Stop Thinking, Just Do!

Sungsoo Kim's Blog

Mapping and Folding and the Map-Reduce Paradigm

tagsTags

26 March 2014


Mapping and Folding and the Map-Reduce Paradigm

The Map-Reduce Paradigm

Map-reduce is a programming model that has its roots in functional programming.  In addition to often producing short, elegant code for problems involving lists or collections, this model has proven very useful for large-scale highly parallel data processing.  Here we will think of map and reduce as operating on lists for concreteness, but they are appropriate to any collection (sets, etc.).  Map operates on a list of values in order to produce a new list of values, by applying the same computation to each value.  Reduce operates on a list of values to collapse or combine those values into a single value (or more generally some number of values), again by applying the same computation to each value. 
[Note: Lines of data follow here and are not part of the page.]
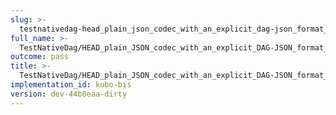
 ```yaml
---
slug: >-
  testnativedag-head_plain_json_codec_with_an_explicit_dag-json_format_returns_http_200-header_etag
full_name: >-
  TestNativeDag/HEAD_plain_JSON_codec_with_an_explicit_DAG-JSON_format_returns_HTTP_200/Header_Etag
outcome: pass
title: >-
  TestNativeDag/HEAD_plain_JSON_codec_with_an_explicit_DAG-JSON_format_returns_HTTP_200/Header_Etag
implementation_id: kubo-bis
version: dev-44b0eaa-dirty
---
```


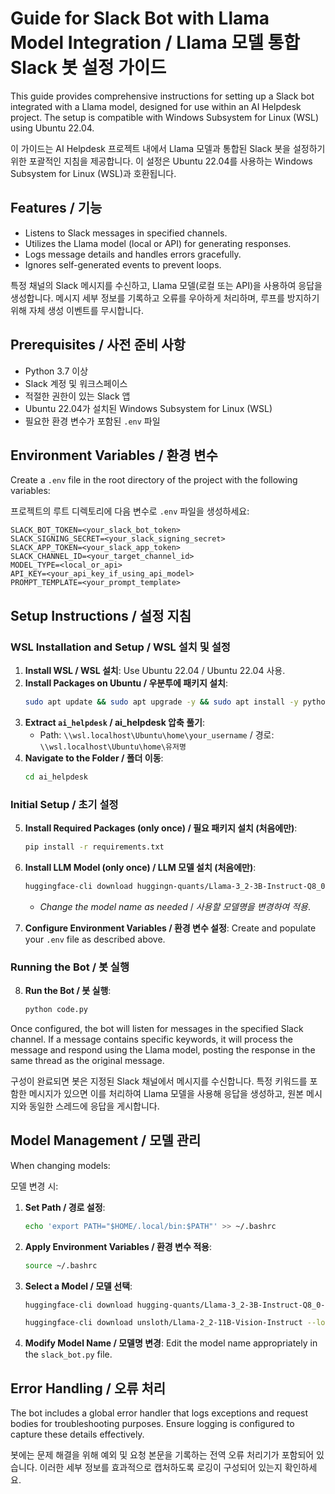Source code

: #  Guide for Slack Bot with Llama Model Integration / Llama 모델 통합 Slack 봇 설정 가이드

This guide provides comprehensive instructions for setting up a Slack bot integrated with a Llama model, designed for use within an AI Helpdesk project. The setup is compatible with Windows Subsystem for Linux (WSL) using Ubuntu 22.04.

이 가이드는 AI Helpdesk 프로젝트 내에서 Llama 모델과 통합된 Slack 봇을 설정하기 위한 포괄적인 지침을 제공합니다. 이 설정은 Ubuntu 22.04를 사용하는 Windows Subsystem for Linux (WSL)과 호환됩니다.

## Features / 기능

- Listens to Slack messages in specified channels.
- Utilizes the Llama model (local or API) for generating responses.
- Logs message details and handles errors gracefully.
- Ignores self-generated events to prevent loops.

특정 채널의 Slack 메시지를 수신하고, Llama 모델(로컬 또는 API)을 사용하여 응답을 생성합니다. 메시지 세부 정보를 기록하고 오류를 우아하게 처리하며, 루프를 방지하기 위해 자체 생성 이벤트를 무시합니다.

## Prerequisites / 사전 준비 사항

- Python 3.7 이상
- Slack 계정 및 워크스페이스
- 적절한 권한이 있는 Slack 앱
- Ubuntu 22.04가 설치된 Windows Subsystem for Linux (WSL)
- 필요한 환경 변수가 포함된 `.env` 파일

## Environment Variables / 환경 변수

Create a `.env` file in the root directory of the project with the following variables:

프로젝트의 루트 디렉토리에 다음 변수로 `.env` 파일을 생성하세요:

```plaintext
SLACK_BOT_TOKEN=<your_slack_bot_token>
SLACK_SIGNING_SECRET=<your_slack_signing_secret>
SLACK_APP_TOKEN=<your_slack_app_token>
SLACK_CHANNEL_ID=<your_target_channel_id>
MODEL_TYPE=<local_or_api>
API_KEY=<your_api_key_if_using_api_model>
PROMPT_TEMPLATE=<your_prompt_template>
```

## Setup Instructions / 설정 지침

### WSL Installation and Setup / WSL 설치 및 설정

1. **Install WSL / WSL 설치**: Use Ubuntu 22.04 / Ubuntu 22.04 사용.
2. **Install Packages on Ubuntu / 우분투에 패키지 설치**:
   ```bash
   sudo apt update && sudo apt upgrade -y && sudo apt install -y python3 python3-pip
   ```
3. **Extract `ai_helpdesk` / ai_helpdesk 압축 풀기**:
   - Path: `\\wsl.localhost\Ubuntu\home\your_username` / 경로: `\\wsl.localhost\Ubuntu\home\유저명`
4. **Navigate to the Folder / 폴더 이동**:
   ```bash
   cd ai_helpdesk
   ```

### Initial Setup / 초기 설정

5. **Install Required Packages (only once) / 필요 패키지 설치 (처음에만)**:
   ```bash
   pip install -r requirements.txt
   ```
6. **Install LLM Model (only once) / LLM 모델 설치 (처음에만)**:
   ```bash
   huggingface-cli download huggingn-quants/Llama-3_2-3B-Instruct-Q8_0-GGUF --include "llama-3_2-3b-instruct-q8_0.gguf" --local-dir .
   ```
   - *Change the model name as needed* / *사용할 모델명을 변경하여 적용*.

7. **Configure Environment Variables / 환경 변수 설정**: Create and populate your `.env` file as described above.

### Running the Bot / 봇 실행

8. **Run the Bot / 봇 실행**:
   ```bash
   python code.py
   ```

Once configured, the bot will listen for messages in the specified Slack channel. If a message contains specific keywords, it will process the message and respond using the Llama model, posting the response in the same thread as the original message.

구성이 완료되면 봇은 지정된 Slack 채널에서 메시지를 수신합니다. 특정 키워드를 포함한 메시지가 있으면 이를 처리하여 Llama 모델을 사용해 응답을 생성하고, 원본 메시지와 동일한 스레드에 응답을 게시합니다.

## Model Management / 모델 관리

When changing models:

모델 변경 시:

1. **Set Path / 경로 설정**:
   ```bash
   echo 'export PATH="$HOME/.local/bin:$PATH"' >> ~/.bashrc
   ```
2. **Apply Environment Variables / 환경 변수 적용**:
   ```bash
   source ~/.bashrc
   ```
3. **Select a Model / 모델 선택**:
   ```bash
   huggingface-cli download hugging-quants/Llama-3_2-3B-Instruct-Q8_0-GGUF --include "llama-3_2-3b-instruct-q8_0.gguf" --local-dir .
   
   huggingface-cli download unsloth/Llama-2_2-11B-Vision-Instruct --local-dir .
   ```
4. **Modify Model Name / 모델명 변경**: Edit the model name appropriately in the `slack_bot.py` file.

## Error Handling / 오류 처리

The bot includes a global error handler that logs exceptions and request bodies for troubleshooting purposes. Ensure logging is configured to capture these details effectively.

봇에는 문제 해결을 위해 예외 및 요청 본문을 기록하는 전역 오류 처리기가 포함되어 있습니다. 이러한 세부 정보를 효과적으로 캡처하도록 로깅이 구성되어 있는지 확인하세요.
For large datasets, it has proven particularly valuable to think about processing in terms of the same operation being applied independently to each item in the dataset, either to produce a new dataset, or to produce summary result for the entire dataset. This way of thinking often works well on parallel hardware, where each of many processors can handle one or more data items at the same time.  The Connection Machine, a massively parallel computer developed in the late 1980’s made heavy use of this programming paradigm.  More recently, Google, with their large server farms, have made very effective use of it.  Two Google fellows, Dean and Ghemawat, have reported some of these uses in a 2004 paper at OSDI (the Operating System Design and Implementation Conference) and a 2008 paper in CACM (the monthly magazine of the main Computer Science professional society).   Much of the focus in those papers is on separating the fault tolerance and distributed processing issues of operating on large clusters of machines from the programming language abstractions.  At Google they have found map-reduce to be a highly useful way of separating out the conceptual model of large-scale computations on big collections of data, using mapping and reducing operations, from the issue of how that computation is implemented in a reliable manner on a large cluster of machines. 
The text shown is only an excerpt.